- [Task to carry out]:
Please count the lines with the word "master" in the material below, then state the number by itself.

- [Data for this exercise]:
>>>>
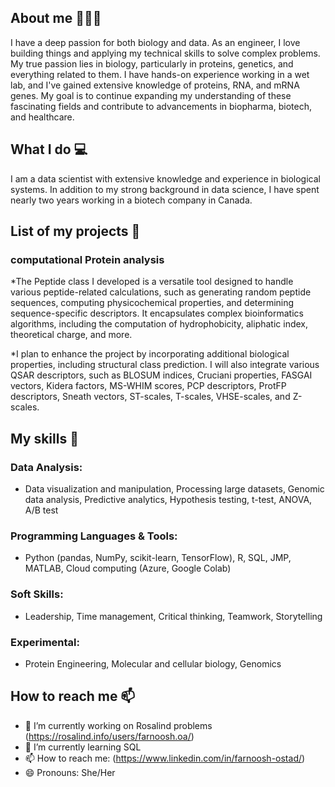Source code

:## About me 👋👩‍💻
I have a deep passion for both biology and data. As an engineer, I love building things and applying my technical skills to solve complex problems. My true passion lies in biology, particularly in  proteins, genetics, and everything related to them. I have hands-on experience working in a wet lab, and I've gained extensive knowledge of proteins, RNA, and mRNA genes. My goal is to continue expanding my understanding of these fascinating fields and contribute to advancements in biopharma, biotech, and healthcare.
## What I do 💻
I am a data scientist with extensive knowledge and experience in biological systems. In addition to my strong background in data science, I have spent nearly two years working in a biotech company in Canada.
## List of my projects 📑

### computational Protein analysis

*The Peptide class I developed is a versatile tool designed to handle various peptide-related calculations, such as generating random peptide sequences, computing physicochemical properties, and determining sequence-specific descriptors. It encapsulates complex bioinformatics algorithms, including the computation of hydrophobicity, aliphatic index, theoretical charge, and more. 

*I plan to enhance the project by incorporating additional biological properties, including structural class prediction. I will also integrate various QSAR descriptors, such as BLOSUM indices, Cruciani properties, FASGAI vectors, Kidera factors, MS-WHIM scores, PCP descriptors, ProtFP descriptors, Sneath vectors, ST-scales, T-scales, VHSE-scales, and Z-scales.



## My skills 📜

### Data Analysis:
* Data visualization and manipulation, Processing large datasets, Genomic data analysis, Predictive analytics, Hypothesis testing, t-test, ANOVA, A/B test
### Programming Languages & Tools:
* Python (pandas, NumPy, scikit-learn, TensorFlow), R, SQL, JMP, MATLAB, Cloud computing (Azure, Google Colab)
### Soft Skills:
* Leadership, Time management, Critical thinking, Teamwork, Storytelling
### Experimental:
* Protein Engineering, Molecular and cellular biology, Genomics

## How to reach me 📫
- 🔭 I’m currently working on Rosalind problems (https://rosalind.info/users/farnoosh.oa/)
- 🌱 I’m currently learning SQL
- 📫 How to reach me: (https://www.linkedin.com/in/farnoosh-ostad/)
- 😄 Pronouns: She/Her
<<<<
>>>>
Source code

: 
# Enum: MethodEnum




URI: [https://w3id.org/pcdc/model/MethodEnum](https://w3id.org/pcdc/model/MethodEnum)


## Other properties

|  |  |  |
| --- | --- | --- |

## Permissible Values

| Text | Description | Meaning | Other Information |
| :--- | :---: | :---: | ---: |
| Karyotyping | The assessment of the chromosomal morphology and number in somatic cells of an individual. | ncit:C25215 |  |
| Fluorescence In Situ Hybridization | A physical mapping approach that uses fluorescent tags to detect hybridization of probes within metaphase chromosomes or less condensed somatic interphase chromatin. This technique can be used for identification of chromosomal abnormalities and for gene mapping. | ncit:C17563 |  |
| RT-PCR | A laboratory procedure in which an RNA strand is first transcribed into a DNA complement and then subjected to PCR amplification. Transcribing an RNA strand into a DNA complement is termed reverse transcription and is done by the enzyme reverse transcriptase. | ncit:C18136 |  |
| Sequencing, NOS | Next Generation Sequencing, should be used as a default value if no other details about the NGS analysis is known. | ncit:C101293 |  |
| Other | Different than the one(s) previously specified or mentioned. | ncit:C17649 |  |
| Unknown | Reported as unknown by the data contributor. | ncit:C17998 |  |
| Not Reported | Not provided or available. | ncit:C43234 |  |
<<<<
>>>>
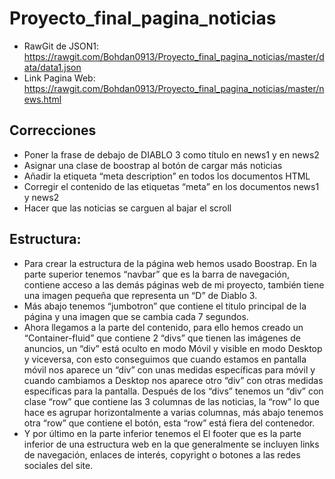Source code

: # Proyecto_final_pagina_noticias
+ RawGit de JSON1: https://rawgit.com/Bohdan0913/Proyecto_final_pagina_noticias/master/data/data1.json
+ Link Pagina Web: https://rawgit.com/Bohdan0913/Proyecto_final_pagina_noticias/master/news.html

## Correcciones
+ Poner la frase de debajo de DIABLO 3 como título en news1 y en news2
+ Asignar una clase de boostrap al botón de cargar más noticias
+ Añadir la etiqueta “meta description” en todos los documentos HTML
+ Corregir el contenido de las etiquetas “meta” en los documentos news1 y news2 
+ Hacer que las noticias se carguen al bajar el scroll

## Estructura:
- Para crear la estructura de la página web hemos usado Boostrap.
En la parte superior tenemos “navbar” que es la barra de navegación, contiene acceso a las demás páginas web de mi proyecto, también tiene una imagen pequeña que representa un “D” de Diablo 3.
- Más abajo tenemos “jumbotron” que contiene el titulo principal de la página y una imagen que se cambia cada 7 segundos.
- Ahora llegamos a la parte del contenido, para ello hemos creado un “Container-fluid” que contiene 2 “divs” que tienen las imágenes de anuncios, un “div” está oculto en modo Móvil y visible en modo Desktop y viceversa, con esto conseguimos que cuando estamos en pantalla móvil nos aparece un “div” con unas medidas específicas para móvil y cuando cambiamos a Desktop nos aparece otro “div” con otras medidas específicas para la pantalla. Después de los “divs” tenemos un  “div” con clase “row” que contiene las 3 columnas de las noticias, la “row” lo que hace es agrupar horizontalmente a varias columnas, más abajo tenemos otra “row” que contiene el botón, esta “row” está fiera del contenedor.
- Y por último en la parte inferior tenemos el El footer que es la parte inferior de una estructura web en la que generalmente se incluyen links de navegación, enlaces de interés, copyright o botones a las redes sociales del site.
<<<<
- [Finished task]:
2